Dailydave mailing list archives

Passport, Magazines of Failure.


From: Dave Aitel <dave () immunitysec com>
Date: Fri, 31 Dec 2004 11:34:00 -0500

I think it's interesting to see that Passport failed. http://seattletimes.nwsource.com/html/businesstechnology/2002136272_passport31.html

It seemed like a good idea at the time, I'm sure. All the VC's I knew were telling me about it's "compelling offering" and extremely excited about it. Yet my sources on internal to Microsoft felt it was a bit kludgy. On the other hand, everyone at MS loves Palladium (NGSCB), and it's possible we'll see a relaunch of "Passport" when we see Longhorn.
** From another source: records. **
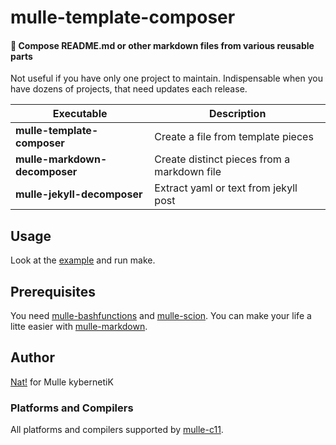 # mulle-template-composer

#### 🦋 Compose README.md or other markdown files from various reusable parts

Not useful if you have only one project to maintain. Indispensable when you
have dozens of projects, that need updates each release.

| Executable                    | Description
|-------------------------------|--------------------------------------------
| **mulle-template-composer**   | Create a file from template pieces
| **mulle-markdown-decomposer** | Create distinct pieces from a markdown file
| **mulle-jekyll-decomposer**   | Extract yaml or text from jekyll post


## Usage

Look at the [example](example) and run make.

## Prerequisites

You need [mulle-bashfunctions]() and [mulle-scion](). You can make your life
a litte easier with [mulle-markdown]().

## Author

[Nat!](https://mulle-kybernetik.com/weblog) for Mulle kybernetiK

### Platforms and Compilers

All platforms and compilers supported by
[mulle-c11](//github.com/mulle-c/mulle-c11).
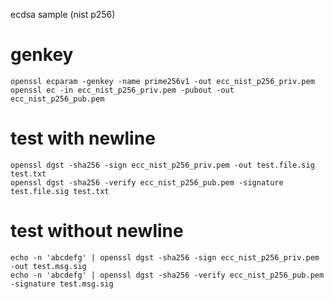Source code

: ecdsa sample (nist p256)

# genkey

    openssl ecparam -genkey -name prime256v1 -out ecc_nist_p256_priv.pem
    openssl ec -in ecc_nist_p256_priv.pem -pubout -out ecc_nist_p256_pub.pem

# test with newline

    openssl dgst -sha256 -sign ecc_nist_p256_priv.pem -out test.file.sig test.txt
    openssl dgst -sha256 -verify ecc_nist_p256_pub.pem -signature test.file.sig test.txt

# test without newline

    echo -n 'abcdefg' | openssl dgst -sha256 -sign ecc_nist_p256_priv.pem -out test.msg.sig
    echo -n 'abcdefg' | openssl dgst -sha256 -verify ecc_nist_p256_pub.pem -signature test.msg.sig
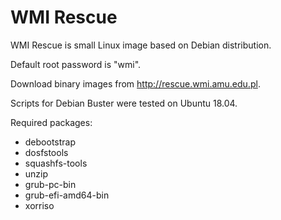 # WMI Rescue

WMI Rescue is small Linux image based on Debian distribution.

Default root password is "wmi".

Download binary images from http://rescue.wmi.amu.edu.pl.



Scripts for Debian Buster were tested on Ubuntu 18.04.

Required packages:
* debootstrap
* dosfstools
* squashfs-tools
* unzip
* grub-pc-bin
* grub-efi-amd64-bin
* xorriso
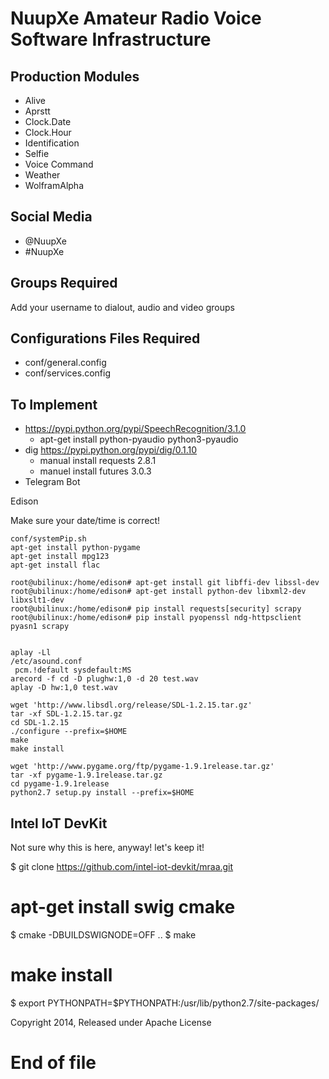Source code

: # NuupXe Amateur Radio Voice Software Infrastructure

## Production Modules

- Alive
- Aprstt
- Clock.Date
- Clock.Hour
- Identification
- Selfie
- Voice Command
- Weather
- WolframAlpha

## Social Media 

- @NuupXe
- #NuupXe

## Groups Required
Add your username to dialout, audio and video groups

## Configurations Files Required

- conf/general.config
- conf/services.config

## To Implement
    
- https://pypi.python.org/pypi/SpeechRecognition/3.1.0
  - apt-get install python-pyaudio python3-pyaudio
- dig https://pypi.python.org/pypi/dig/0.1.10
  - manual install requests 2.8.1
  - manuel install futures 3.0.3
- Telegram Bot
    

Edison

Make sure your date/time is correct!

    conf/systemPip.sh
    apt-get install python-pygame
    apt-get install mpg123
    apt-get install flac
    
    root@ubilinux:/home/edison# apt-get install git libffi-dev libssl-dev
    root@ubilinux:/home/edison# apt-get install python-dev libxml2-dev libxslt1-dev
    root@ubilinux:/home/edison# pip install requests[security] scrapy
    root@ubilinux:/home/edison# pip install pyopenssl ndg-httpsclient pyasn1 scrapy

    
    aplay -Ll
    /etc/asound.conf
     pcm.!default sysdefault:MS
    arecord -f cd -D plughw:1,0 -d 20 test.wav
    aplay -D hw:1,0 test.wav

    wget 'http://www.libsdl.org/release/SDL-1.2.15.tar.gz'
    tar -xf SDL-1.2.15.tar.gz
    cd SDL-1.2.15
    ./configure --prefix=$HOME
    make
    make install

    wget 'http://www.pygame.org/ftp/pygame-1.9.1release.tar.gz'
    tar -xf pygame-1.9.1release.tar.gz
    cd pygame-1.9.1release
    python2.7 setup.py install --prefix=$HOME

## Intel IoT DevKit

Not sure why this is here, anyway! let's keep it!

 $ git clone https://github.com/intel-iot-devkit/mraa.git
 # apt-get install swig cmake
 $ cmake -DBUILDSWIGNODE=OFF ..
 $ make
 # make install
 $ export PYTHONPATH=$PYTHONPATH:/usr/lib/python2.7/site-packages/

Copyright 2014, Released under Apache License

# End of file
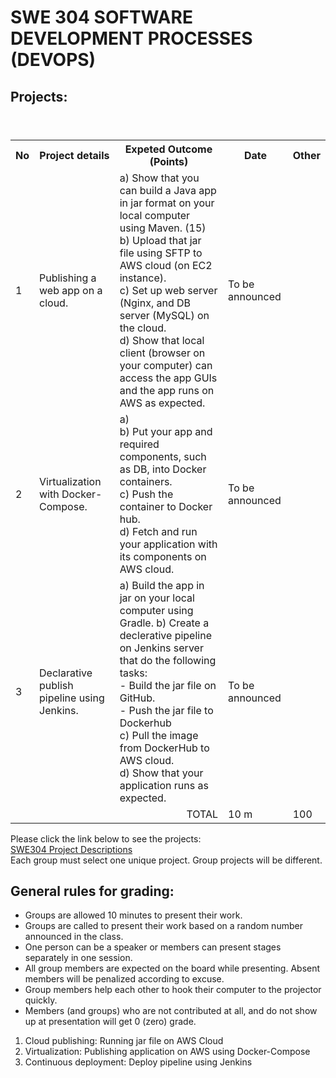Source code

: # SWE 304 SOFTWARE DEVELOPMENT PROCESSES (DEVOPS)


## Projects:

<table>
  <header>
    <th>No</th>
    <th>Project details</th>
    <th>Expeted Outcome (Points)</th>
    <th>Date</th>
    <th>Other</th>
  </header>
  <body>
    <tr>
      <td>1</td>
      <td>Publishing a web app on a cloud.</td>
      <td> 
        a) Show that you can build a Java app in jar format on your local computer using Maven. (15) <br> 
        b) Upload that jar file using SFTP to AWS cloud (on EC2 instance). <br> 
        c) Set up web server (Nginx, and DB server (MySQL) on the cloud. <br> 
        d) Show that local client (browser on your computer) can access the app GUIs and the app runs on AWS as expected. 
      </td>
      <td>To be announced</td>
      <td></td>
    </tr>
    <tr>
      <td>2</td>
      <td>Virtualization with Docker-Compose.</td>
      <td>
        a) <br> 
        b) Put your app and required components, such as DB, into Docker containers. <br>
        c) Push the container to Docker hub.<br>
        d) Fetch and run your application with its components on AWS cloud.
      </td>
      <td>To be announced</td>
      <td></td>
    </tr>
    <tr>
      <td>3</td>
      <td>Declarative publish pipeline using Jenkins.</td>
      <td>
        a) Build the app in jar on your local computer using Gradle.
        b) Create a declerative pipeline on Jenkins server that do the following tasks: <br>
          - Build the jar file on GitHub. <br>
          - Push the jar file to Dockerhub <br>
        c) Pull the image from DockerHub to AWS cloud. <br>
        d) Show that your application runs as expected.
      </td>
      <td>To be announced</td>
      <td></td>
    </tr>
    <tr>
      <td colspan="3" align="right">TOTAL</td>
      <td>10 m</td>
      <td>100</td>
    </tr>
  </body>
</table>




Please click the link below to see the projects: <br>
[SWE304 Project Descriptions](SWE212_ProjectDescriptions_2024.pdf) <br>
Each group must select one unique project. Group projects will be different. 

## General rules for grading:
* Groups are allowed 10 minutes to present their work.
* Groups are called to present their work based on a random number announced in the class. 
* One person can be a speaker or members can present stages separately in one session.
* All group members are expected on the board while presenting. Absent members will be penalized according to excuse.
* Group members help each other to hook their computer to the projector quickly.
* Members (and groups) who are not contributed at all, and do not show up at presentation will get 0 (zero) grade.


1. Cloud publishing: Running jar file on AWS Cloud
2. Virtualization: Publishing application on AWS using Docker-Compose
3. Continuous deployment: Deploy pipeline using Jenkins
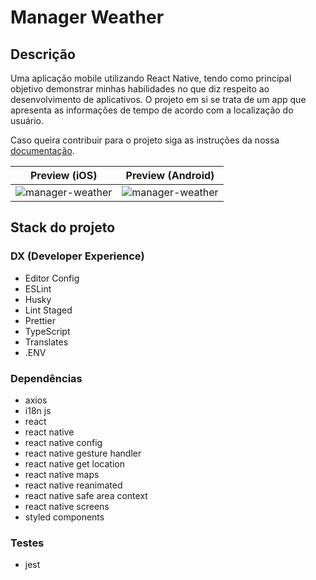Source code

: # Manager Weather


## Descrição

Uma aplicação mobile utilizando React Native, tendo como principal objetivo demonstrar minhas habilidades no que diz respeito ao desenvolvimento de aplicativos. O projeto em si se trata de um app que apresenta as informações de tempo de acordo com a localização do usuário.

Caso queira contribuir para o projeto siga as instruções da nossa [documentação](./docs/index.md).




| Preview (iOS) |   Preview (Android)   |
| :-----: | :-----: |
|![manager-weather](https://user-images.githubusercontent.com/3136481/126920289-307382ce-e9d5-4b65-a422-38e90a739b1d.gif)|![manager-weather](https://user-images.githubusercontent.com/3136481/126922710-df498fa6-ccc0-4141-96d8-1bc1b17c150b.gif)|

## Stack do projeto

### DX (Developer Experience)

- Editor Config
- ESLint
- Husky
- Lint Staged
- Prettier
- TypeScript
- Translates
- .ENV

### Dependências

- axios
- i18n js
- react
- react native
- react native config
- react native gesture handler
- react native get location
- react native maps
- react native reanimated
- react native safe area context
- react native screens
- styled components

### Testes

- jest
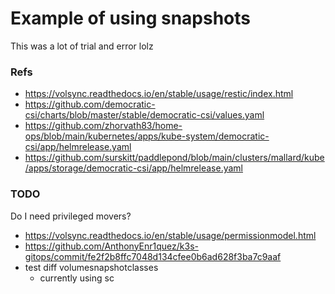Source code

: # Example of using snapshots

This was a lot of trial and error lolz

### Refs
- https://volsync.readthedocs.io/en/stable/usage/restic/index.html
- https://github.com/democratic-csi/charts/blob/master/stable/democratic-csi/values.yaml
- https://github.com/zhorvath83/home-ops/blob/main/kubernetes/apps/kube-system/democratic-csi/app/helmrelease.yaml
- https://github.com/surskitt/paddlepond/blob/main/clusters/mallard/kube/apps/storage/democratic-csi/app/helmrelease.yaml

### TODO
Do I need privileged movers?
- https://volsync.readthedocs.io/en/stable/usage/permissionmodel.html
- https://github.com/AnthonyEnr1quez/k3s-gitops/commit/fe2f2b8ffc7048d134cfee0b6ad628f3ba7c9aaf
- test diff volumesnapshotclasses
  - currently using sc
Because with hardware tokens, we really can authenticate users as individuals, and Gates is already talking about how people should stop using passwords...

But I still think Passport was a good idea. Authentication is hard. It's a pain in the ass, and that means it's expensive. In fact, a lot of the gibberish that goes into doing a real portal is hard. I don't want to maintain a huge database just to hold user data. Why can't all the tiny companies like me offload it onto a trusted third party like Microsoft? I guess the small companies don't have 10K to spend on it. And Microsoft doesn't want to do it for free, or for regulatory reasons can't just offer it to every Tom, Dick, and Harry on the interweb.
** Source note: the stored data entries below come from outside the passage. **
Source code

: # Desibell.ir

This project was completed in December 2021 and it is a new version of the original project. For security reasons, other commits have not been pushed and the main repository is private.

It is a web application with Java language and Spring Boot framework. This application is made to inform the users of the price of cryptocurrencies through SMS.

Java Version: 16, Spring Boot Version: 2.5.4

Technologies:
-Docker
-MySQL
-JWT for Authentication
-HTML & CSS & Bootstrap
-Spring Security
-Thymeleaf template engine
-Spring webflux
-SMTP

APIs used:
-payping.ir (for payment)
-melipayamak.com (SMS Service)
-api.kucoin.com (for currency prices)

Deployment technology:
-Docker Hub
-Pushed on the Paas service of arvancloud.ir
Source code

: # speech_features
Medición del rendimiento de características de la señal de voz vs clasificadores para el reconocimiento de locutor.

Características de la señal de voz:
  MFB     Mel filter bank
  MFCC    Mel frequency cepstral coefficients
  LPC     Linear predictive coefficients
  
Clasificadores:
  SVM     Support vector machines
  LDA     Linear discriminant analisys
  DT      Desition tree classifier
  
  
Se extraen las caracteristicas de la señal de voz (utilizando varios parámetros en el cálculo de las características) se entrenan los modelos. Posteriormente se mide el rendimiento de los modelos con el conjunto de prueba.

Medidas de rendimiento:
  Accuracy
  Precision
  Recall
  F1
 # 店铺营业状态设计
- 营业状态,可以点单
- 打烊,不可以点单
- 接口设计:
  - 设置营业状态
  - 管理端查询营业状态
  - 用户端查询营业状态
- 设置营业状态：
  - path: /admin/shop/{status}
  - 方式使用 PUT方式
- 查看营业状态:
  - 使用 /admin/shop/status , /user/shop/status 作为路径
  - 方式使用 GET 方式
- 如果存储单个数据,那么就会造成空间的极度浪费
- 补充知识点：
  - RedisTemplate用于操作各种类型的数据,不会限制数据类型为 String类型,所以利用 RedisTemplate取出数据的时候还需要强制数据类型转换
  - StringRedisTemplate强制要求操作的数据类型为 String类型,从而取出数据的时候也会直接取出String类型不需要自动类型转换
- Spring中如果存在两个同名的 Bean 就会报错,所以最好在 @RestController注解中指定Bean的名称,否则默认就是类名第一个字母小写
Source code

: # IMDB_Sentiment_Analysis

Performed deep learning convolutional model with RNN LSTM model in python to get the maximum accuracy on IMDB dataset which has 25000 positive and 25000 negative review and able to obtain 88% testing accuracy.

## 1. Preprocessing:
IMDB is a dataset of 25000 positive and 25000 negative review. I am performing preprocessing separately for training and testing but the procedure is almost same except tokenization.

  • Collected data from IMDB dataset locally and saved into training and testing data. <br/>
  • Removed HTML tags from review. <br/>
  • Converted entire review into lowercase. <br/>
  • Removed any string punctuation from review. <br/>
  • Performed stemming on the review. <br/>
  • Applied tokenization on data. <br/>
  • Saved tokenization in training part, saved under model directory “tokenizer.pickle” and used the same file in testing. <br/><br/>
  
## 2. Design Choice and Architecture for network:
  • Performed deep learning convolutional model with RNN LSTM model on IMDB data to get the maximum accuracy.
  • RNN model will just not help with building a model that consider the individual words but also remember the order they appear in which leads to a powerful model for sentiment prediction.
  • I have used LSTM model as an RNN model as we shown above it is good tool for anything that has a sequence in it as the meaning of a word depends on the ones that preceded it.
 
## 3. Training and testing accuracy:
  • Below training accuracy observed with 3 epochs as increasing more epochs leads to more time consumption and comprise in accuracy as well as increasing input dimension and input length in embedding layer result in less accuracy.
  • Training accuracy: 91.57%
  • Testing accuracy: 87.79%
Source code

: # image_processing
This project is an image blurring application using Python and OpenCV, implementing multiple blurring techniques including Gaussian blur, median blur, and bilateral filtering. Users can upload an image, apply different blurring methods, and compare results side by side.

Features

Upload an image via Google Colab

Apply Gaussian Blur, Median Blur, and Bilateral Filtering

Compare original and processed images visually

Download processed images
But that doesn't mean the whole idea has to die. The OpenSource community should take it as a mandate to fill the void. We won't though, I'm sure. Much like Bush can't really move a carrier group onto the shores of Indonesia as floating hospitals and aide stations, the OS community can't tackle something this politically complex this quickly.

Anyways, I meant to make fun of Chris Wysopal/Weld's netcat overflow, but not in a mean way. So consider that done, please. Weld was head of R&D over at @stake, and I hear he still runs SRA. I think it's extremely funny how much money has gone into SRA, Fortify, and the rest of the source/binary analysis products and how amazingly nothing they all have to show for it. You KNOW that if any of them actually had a product that could produce any kind of results, it would be "Samba bug of the day" month.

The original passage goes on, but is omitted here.